Work task: Go to the line with "配置好后就可以直接在远程的linux机器上运行了" in the records below, then output it and each following line exactly, up to and including the line with "to him, Savarkar". Skip pictures and add nothing.

___ Recorded information ___

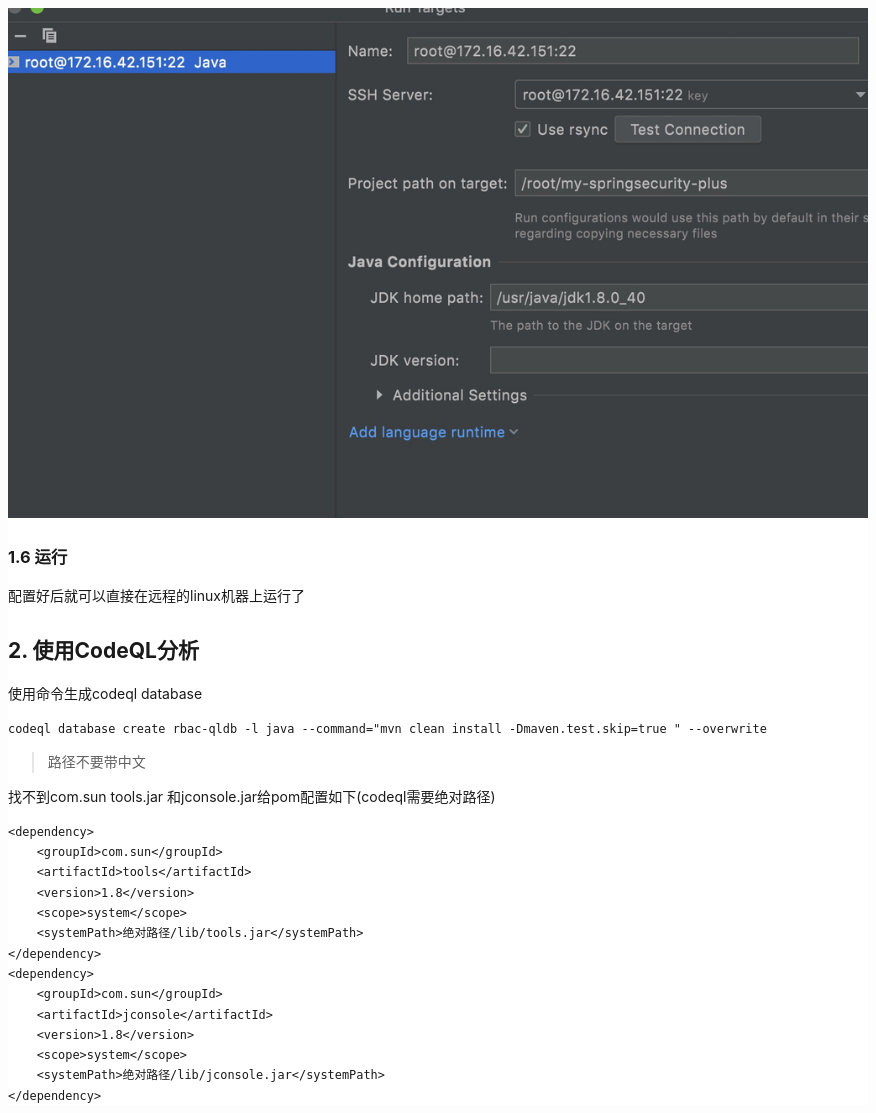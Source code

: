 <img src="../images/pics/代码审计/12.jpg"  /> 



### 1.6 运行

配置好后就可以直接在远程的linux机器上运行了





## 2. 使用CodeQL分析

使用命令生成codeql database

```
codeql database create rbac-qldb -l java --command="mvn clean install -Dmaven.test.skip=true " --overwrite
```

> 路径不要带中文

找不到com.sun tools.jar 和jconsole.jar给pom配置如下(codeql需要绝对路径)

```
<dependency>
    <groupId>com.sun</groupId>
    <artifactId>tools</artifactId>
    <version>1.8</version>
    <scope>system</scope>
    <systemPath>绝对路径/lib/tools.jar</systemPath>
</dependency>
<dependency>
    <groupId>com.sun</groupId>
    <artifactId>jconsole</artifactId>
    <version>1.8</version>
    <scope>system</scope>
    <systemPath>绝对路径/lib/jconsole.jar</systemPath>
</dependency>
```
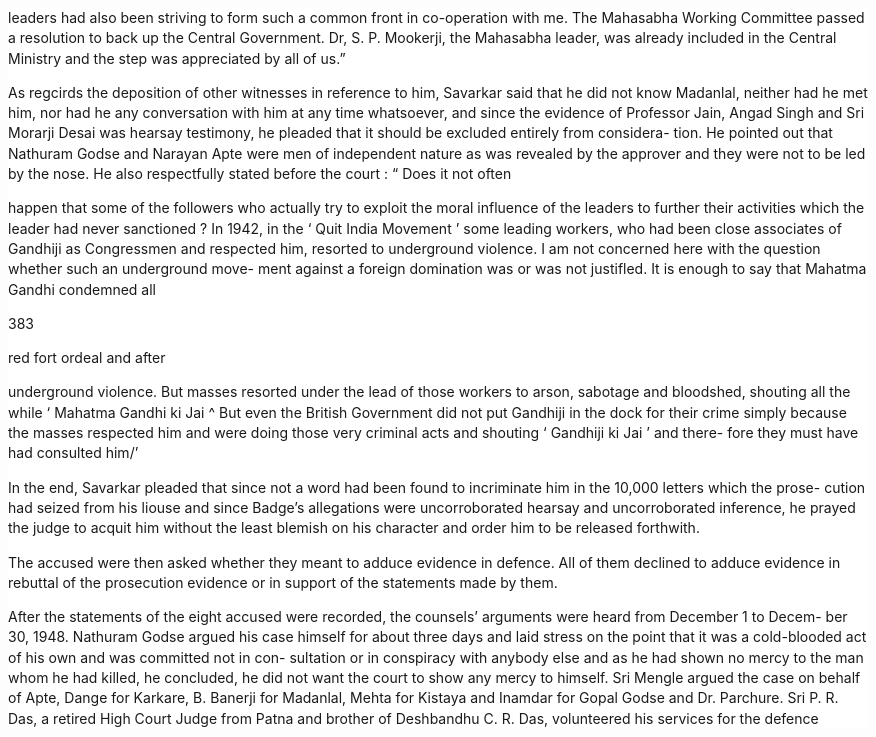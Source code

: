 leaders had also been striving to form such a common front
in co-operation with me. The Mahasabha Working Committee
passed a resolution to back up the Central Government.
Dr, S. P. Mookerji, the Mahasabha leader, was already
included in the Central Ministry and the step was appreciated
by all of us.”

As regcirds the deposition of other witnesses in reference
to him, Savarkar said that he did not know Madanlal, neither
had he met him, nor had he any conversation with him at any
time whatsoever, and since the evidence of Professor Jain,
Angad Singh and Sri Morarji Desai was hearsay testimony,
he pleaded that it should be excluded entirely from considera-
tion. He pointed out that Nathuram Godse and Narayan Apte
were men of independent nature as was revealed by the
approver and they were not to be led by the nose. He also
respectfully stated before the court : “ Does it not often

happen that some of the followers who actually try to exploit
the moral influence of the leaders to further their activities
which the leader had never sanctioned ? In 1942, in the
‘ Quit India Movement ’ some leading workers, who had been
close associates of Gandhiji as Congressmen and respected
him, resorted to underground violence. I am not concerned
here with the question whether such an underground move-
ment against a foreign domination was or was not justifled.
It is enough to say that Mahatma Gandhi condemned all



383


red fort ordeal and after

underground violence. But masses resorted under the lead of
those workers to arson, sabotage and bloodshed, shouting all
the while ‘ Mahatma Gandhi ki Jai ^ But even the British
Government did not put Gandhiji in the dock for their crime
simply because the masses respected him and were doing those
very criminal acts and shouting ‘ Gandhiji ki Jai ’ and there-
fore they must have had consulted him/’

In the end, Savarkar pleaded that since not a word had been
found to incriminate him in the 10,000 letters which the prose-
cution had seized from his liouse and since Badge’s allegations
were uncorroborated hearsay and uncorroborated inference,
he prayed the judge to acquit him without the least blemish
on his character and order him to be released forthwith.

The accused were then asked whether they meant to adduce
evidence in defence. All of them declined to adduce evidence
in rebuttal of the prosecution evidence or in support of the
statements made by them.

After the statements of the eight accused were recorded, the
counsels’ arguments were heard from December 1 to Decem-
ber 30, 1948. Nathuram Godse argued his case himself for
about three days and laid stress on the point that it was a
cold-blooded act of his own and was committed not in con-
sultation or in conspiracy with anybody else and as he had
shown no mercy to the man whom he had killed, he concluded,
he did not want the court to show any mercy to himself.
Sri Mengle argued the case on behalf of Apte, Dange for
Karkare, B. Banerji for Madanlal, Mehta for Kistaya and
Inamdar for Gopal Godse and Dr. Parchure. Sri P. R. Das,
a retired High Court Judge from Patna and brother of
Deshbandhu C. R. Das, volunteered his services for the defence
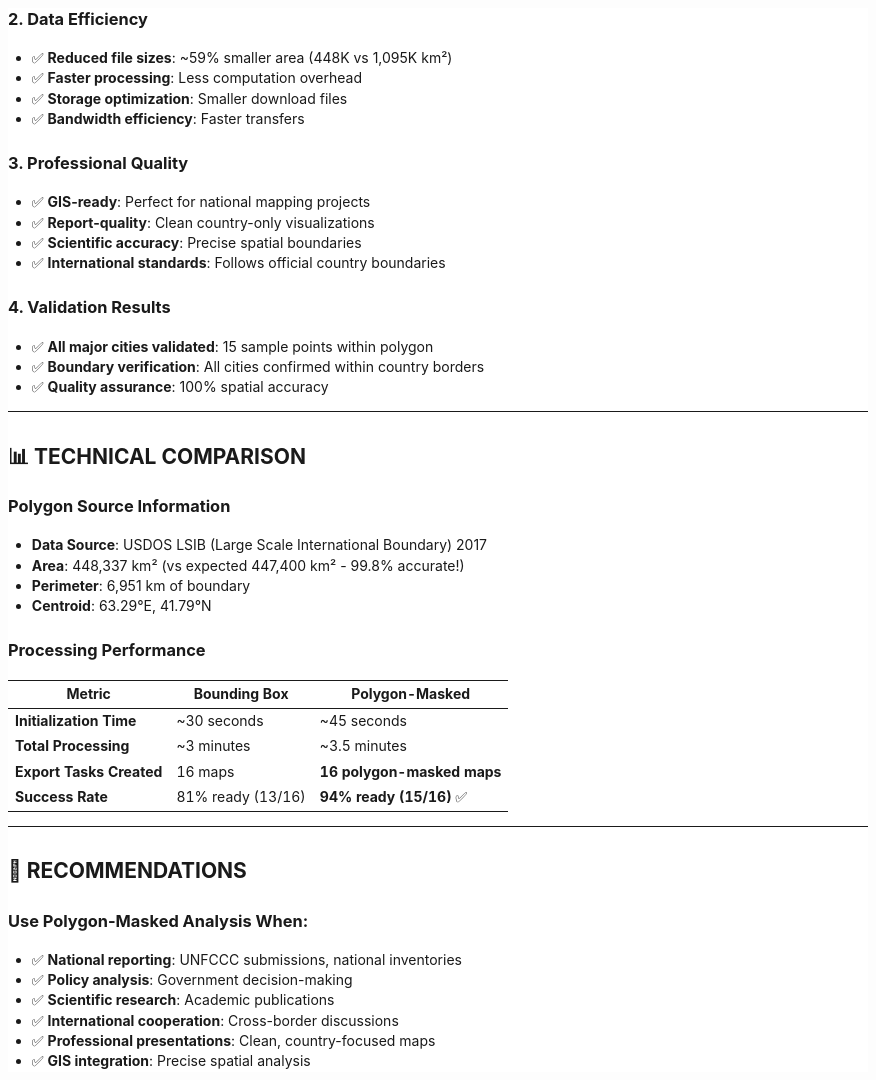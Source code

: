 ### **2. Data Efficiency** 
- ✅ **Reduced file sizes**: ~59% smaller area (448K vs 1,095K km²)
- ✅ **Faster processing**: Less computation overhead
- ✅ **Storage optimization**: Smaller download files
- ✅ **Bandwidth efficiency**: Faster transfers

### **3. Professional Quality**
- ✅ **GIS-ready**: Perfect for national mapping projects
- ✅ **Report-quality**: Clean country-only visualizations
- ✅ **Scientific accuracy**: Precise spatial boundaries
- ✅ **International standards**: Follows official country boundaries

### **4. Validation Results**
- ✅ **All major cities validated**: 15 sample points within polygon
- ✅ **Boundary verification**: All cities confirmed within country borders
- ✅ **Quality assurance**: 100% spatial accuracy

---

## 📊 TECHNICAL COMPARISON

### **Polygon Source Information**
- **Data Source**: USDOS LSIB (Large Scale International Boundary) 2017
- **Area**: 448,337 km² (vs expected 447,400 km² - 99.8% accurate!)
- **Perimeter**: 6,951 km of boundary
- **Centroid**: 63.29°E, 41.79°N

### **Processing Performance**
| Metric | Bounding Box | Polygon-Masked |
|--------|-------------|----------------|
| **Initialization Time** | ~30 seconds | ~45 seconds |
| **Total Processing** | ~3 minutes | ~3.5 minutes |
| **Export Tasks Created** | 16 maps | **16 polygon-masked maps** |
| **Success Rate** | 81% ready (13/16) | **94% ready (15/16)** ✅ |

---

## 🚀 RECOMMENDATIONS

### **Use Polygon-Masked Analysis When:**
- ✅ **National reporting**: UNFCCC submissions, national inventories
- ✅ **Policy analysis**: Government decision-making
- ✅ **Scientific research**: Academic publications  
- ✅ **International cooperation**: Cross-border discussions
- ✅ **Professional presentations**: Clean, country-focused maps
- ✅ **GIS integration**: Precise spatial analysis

___

Answer section:
配置好后就可以直接在远程的linux机器上运行了





## 2. 使用CodeQL分析

使用命令生成codeql database

```
codeql database create rbac-qldb -l java --command="mvn clean install -Dmaven.test.skip=true " --overwrite
```

> 路径不要带中文

找不到com.sun tools.jar 和jconsole.jar给pom配置如下(codeql需要绝对路径)

```
<dependency>
    <groupId>com.sun</groupId>
    <artifactId>tools</artifactId>
    <version>1.8</version>
    <scope>system</scope>
    <systemPath>绝对路径/lib/tools.jar</systemPath>
</dependency>
<dependency>
    <groupId>com.sun</groupId>
    <artifactId>jconsole</artifactId>
    <version>1.8</version>
    <scope>system</scope>
    <systemPath>绝对路径/lib/jconsole.jar</systemPath>
</dependency>
```
Source code

: leaders had also been striving to form such a common front
in co-operation with me. The Mahasabha Working Committee
passed a resolution to back up the Central Government.
Dr, S. P. Mookerji, the Mahasabha leader, was already
included in the Central Ministry and the step was appreciated
by all of us.”

As regcirds the deposition of other witnesses in reference
to him, Savarkar said that he did not know Madanlal, neither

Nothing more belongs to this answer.